What factors influence a change in the elasticity of demand?

Elasticity of demand is the sensitivity of demand for a good or service due to a change in another factor. Economists measure the elasticity of demand to determine how consumer behavior and spending patterns are affected when specific factors are taken into account.

A good that has a high elasticity of demand for an economic variable means that consumer demand for that good is more sensitive to changes in the variable. Conversely, a good with low elasticity of demand means that regardless of changes in an economic variable, consumers do not adjust their spending habits.

Factors that influence the elasticity of demand

Below are the factors that have the greatest influence on the elasticity of demand for a product or service.

Kind of good

There are three types of goods: necessities, comfort and luxury. Basic necessities are basic necessities such as food and shelter. Comfort items are items that make life more enjoyable and happier, such as televisions, organic food, or a gym membership. Luxury goods provide added pleasure and may include a sports car, boat, or expensive watch.

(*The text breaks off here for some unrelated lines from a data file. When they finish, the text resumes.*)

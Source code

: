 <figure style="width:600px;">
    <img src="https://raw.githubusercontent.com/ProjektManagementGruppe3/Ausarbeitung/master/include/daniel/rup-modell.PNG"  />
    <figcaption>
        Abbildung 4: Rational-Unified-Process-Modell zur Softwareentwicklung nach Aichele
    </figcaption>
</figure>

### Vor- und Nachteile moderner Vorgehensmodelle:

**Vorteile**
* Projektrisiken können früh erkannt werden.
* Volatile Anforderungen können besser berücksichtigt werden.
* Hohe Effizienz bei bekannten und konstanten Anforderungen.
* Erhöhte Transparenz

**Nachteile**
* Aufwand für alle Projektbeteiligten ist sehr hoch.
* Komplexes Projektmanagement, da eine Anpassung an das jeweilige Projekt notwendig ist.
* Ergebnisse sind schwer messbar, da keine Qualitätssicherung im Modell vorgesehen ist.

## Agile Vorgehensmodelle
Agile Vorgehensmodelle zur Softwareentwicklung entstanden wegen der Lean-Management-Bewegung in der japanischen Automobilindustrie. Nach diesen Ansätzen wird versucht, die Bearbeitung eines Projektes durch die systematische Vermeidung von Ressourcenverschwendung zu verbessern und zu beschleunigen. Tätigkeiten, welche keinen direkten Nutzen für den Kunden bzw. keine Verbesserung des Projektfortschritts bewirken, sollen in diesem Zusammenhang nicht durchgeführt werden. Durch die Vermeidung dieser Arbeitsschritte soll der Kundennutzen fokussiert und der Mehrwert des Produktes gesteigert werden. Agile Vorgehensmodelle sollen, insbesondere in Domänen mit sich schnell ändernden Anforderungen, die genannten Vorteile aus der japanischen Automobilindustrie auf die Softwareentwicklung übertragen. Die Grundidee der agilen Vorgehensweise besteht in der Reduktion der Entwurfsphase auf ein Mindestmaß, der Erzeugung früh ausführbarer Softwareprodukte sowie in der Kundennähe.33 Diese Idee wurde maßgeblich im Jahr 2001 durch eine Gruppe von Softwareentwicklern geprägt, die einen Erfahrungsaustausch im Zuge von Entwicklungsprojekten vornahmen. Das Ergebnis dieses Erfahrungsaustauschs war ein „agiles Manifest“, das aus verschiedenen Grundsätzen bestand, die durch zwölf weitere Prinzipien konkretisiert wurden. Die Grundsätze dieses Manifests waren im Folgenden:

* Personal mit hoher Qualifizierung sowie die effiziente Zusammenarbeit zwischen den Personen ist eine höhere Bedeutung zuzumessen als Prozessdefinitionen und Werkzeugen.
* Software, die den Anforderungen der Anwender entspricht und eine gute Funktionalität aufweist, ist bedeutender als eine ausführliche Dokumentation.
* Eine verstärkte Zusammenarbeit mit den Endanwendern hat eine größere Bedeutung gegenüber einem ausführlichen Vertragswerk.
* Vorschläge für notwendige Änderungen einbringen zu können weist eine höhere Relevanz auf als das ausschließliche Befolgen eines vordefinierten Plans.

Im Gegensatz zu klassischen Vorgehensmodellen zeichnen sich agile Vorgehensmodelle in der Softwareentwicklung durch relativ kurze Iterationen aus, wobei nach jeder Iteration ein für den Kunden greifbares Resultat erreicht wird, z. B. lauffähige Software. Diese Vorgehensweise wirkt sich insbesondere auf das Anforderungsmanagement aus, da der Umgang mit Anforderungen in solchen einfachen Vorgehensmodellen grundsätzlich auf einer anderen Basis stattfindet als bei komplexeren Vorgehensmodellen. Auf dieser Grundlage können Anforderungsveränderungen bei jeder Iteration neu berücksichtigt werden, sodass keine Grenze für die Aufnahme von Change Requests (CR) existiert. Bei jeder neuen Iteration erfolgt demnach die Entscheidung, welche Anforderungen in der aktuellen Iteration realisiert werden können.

Goods that are a necessity are generally inelastic, which means that a change in price is unlikely to impact demand. If the price of gasoline goes up, for example, demand doesn’t change much since people have to use their cars to get to work. Comfort and luxury products tend to be more elastic, as changes in an economic variable can lead to lower consumer demand.

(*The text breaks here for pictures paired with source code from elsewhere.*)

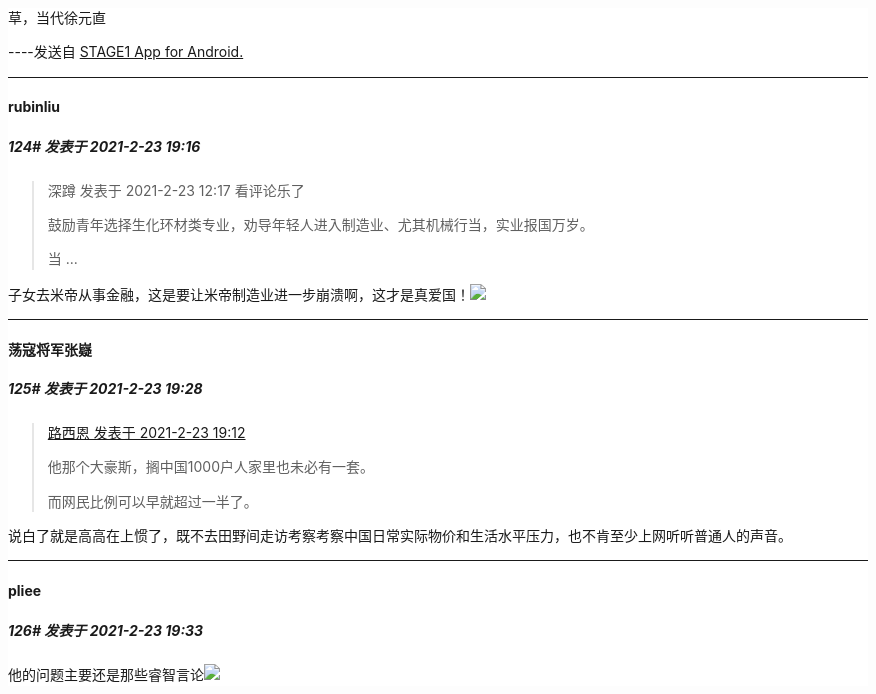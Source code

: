 


草，当代徐元直


----发送自 [STAGE1 App for Android.](http://stage1.5j4m.com/?1.37)







*****

####  rubinliu  
##### 124#       发表于 2021-2-23 19:16



<blockquote>深蹲 发表于 2021-2-23 12:17
看评论乐了

鼓励青年选择生化环材类专业，劝导年轻人进入制造业、尤其机械行当，实业报国万岁。

当 ...</blockquote>
子女去米帝从事金融，这是要让米帝制造业进一步崩溃啊，这才是真爱国！<img src="https://static.saraba1st.com/image/smiley/face2017/138.png" referrerpolicy="no-referrer">







*****

####  荡寇将军张嶷  
##### 125#       发表于 2021-2-23 19:28



<blockquote><a href="httphttps://bbs.saraba1st.com/2b/forum.php?mod=redirect&amp;goto=findpost&amp;pid=50419282&amp;ptid=1989295" target="_blank">路西恩 发表于 2021-2-23 19:12</a>

他那个大豪斯，搁中国1000户人家里也未必有一套。

而网民比例可以早就超过一半了。</blockquote>
说白了就是高高在上惯了，既不去田野间走访考察考察中国日常实际物价和生活水平压力，也不肯至少上网听听普通人的声音。







*****

####  pliee  
##### 126#       发表于 2021-2-23 19:33




他的问题主要还是那些睿智言论<img src="https://static.saraba1st.com/image/smiley/face2017/049.png" referrerpolicy="no-referrer">

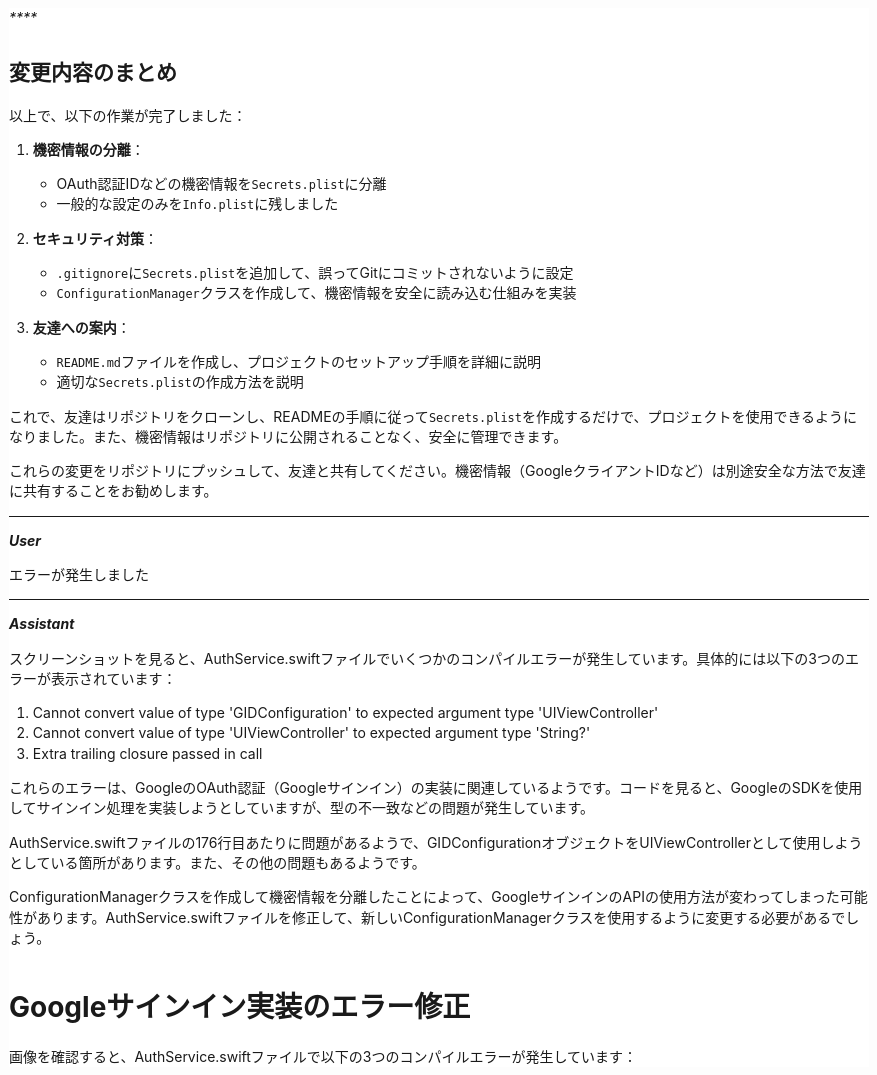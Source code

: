 
_****_





## 変更内容のまとめ

以上で、以下の作業が完了しました：

1. **機密情報の分離**：
   - OAuth認証IDなどの機密情報を`Secrets.plist`に分離
   - 一般的な設定のみを`Info.plist`に残しました

2. **セキュリティ対策**：
   - `.gitignore`に`Secrets.plist`を追加して、誤ってGitにコミットされないように設定
   - `ConfigurationManager`クラスを作成して、機密情報を安全に読み込む仕組みを実装

3. **友達への案内**：
   - `README.md`ファイルを作成し、プロジェクトのセットアップ手順を詳細に説明
   - 適切な`Secrets.plist`の作成方法を説明

これで、友達はリポジトリをクローンし、READMEの手順に従って`Secrets.plist`を作成するだけで、プロジェクトを使用できるようになりました。また、機密情報はリポジトリに公開されることなく、安全に管理できます。

これらの変更をリポジトリにプッシュして、友達と共有してください。機密情報（GoogleクライアントIDなど）は別途安全な方法で友達に共有することをお勧めします。

---

_**User**_

エラーが発生しました

---

_**Assistant**_

<think>
スクリーンショットを見ると、AuthService.swiftファイルでいくつかのコンパイルエラーが発生しています。具体的には以下の3つのエラーが表示されています：

1. Cannot convert value of type 'GIDConfiguration' to expected argument type 'UIViewController'
2. Cannot convert value of type 'UIViewController' to expected argument type 'String?'
3. Extra trailing closure passed in call

これらのエラーは、GoogleのOAuth認証（Googleサインイン）の実装に関連しているようです。コードを見ると、GoogleのSDKを使用してサインイン処理を実装しようとしていますが、型の不一致などの問題が発生しています。

AuthService.swiftファイルの176行目あたりに問題があるようで、GIDConfigurationオブジェクトをUIViewControllerとして使用しようとしている箇所があります。また、その他の問題もあるようです。

ConfigurationManagerクラスを作成して機密情報を分離したことによって、GoogleサインインのAPIの使用方法が変わってしまった可能性があります。AuthService.swiftファイルを修正して、新しいConfigurationManagerクラスを使用するように変更する必要があるでしょう。
</think>

# Googleサインイン実装のエラー修正

画像を確認すると、AuthService.swiftファイルで以下の3つのコンパイルエラーが発生しています：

It is important to take into account the taste and point of view of a consumer because one may regard a product as a convenience while another may consider it a luxury. For example, most people own a car and need it to get to work every day. However, some people who can barely afford food or shelter may consider a car a luxury.


One factor that can affect the elasticity of demand for a good or service is its price level. For example, a change in the price level of a luxury car can lead to a substantial change in the quantity demanded. If, for example, a luxury car maker has excess inventory of cars, the company may lower prices to increase demand. If the price is reduced enough, the car could be affordable for consumers who could not afford the original price of the luxury car.

Of course, the magnitude of the price change can determine whether or not the demand for the good changes and if so, by how much.


Also known as the income effect, the income level of a population also influences the elasticity of demand for goods and services. For example, suppose an economy is facing an economic downturn where many workers have been made redundant. The decline in the annual incomes of the majority of the population could make luxury items more elastic. In other words, a recession could cause people to save their money rather than splurging on luxury items like flat screen TVs or expensive watches.

Availability of substitutes

If there is a readily available substitute for a good, the substitute makes the demand for the good elastic. In other words, the alternative product makes the demand for a good or service sensitive to price changes. For example, let’s say the price of Florida oranges has gone up due to bad weather or a bad harvest. If California oranges are a close substitute in terms of quality and price, consumer demand will increase.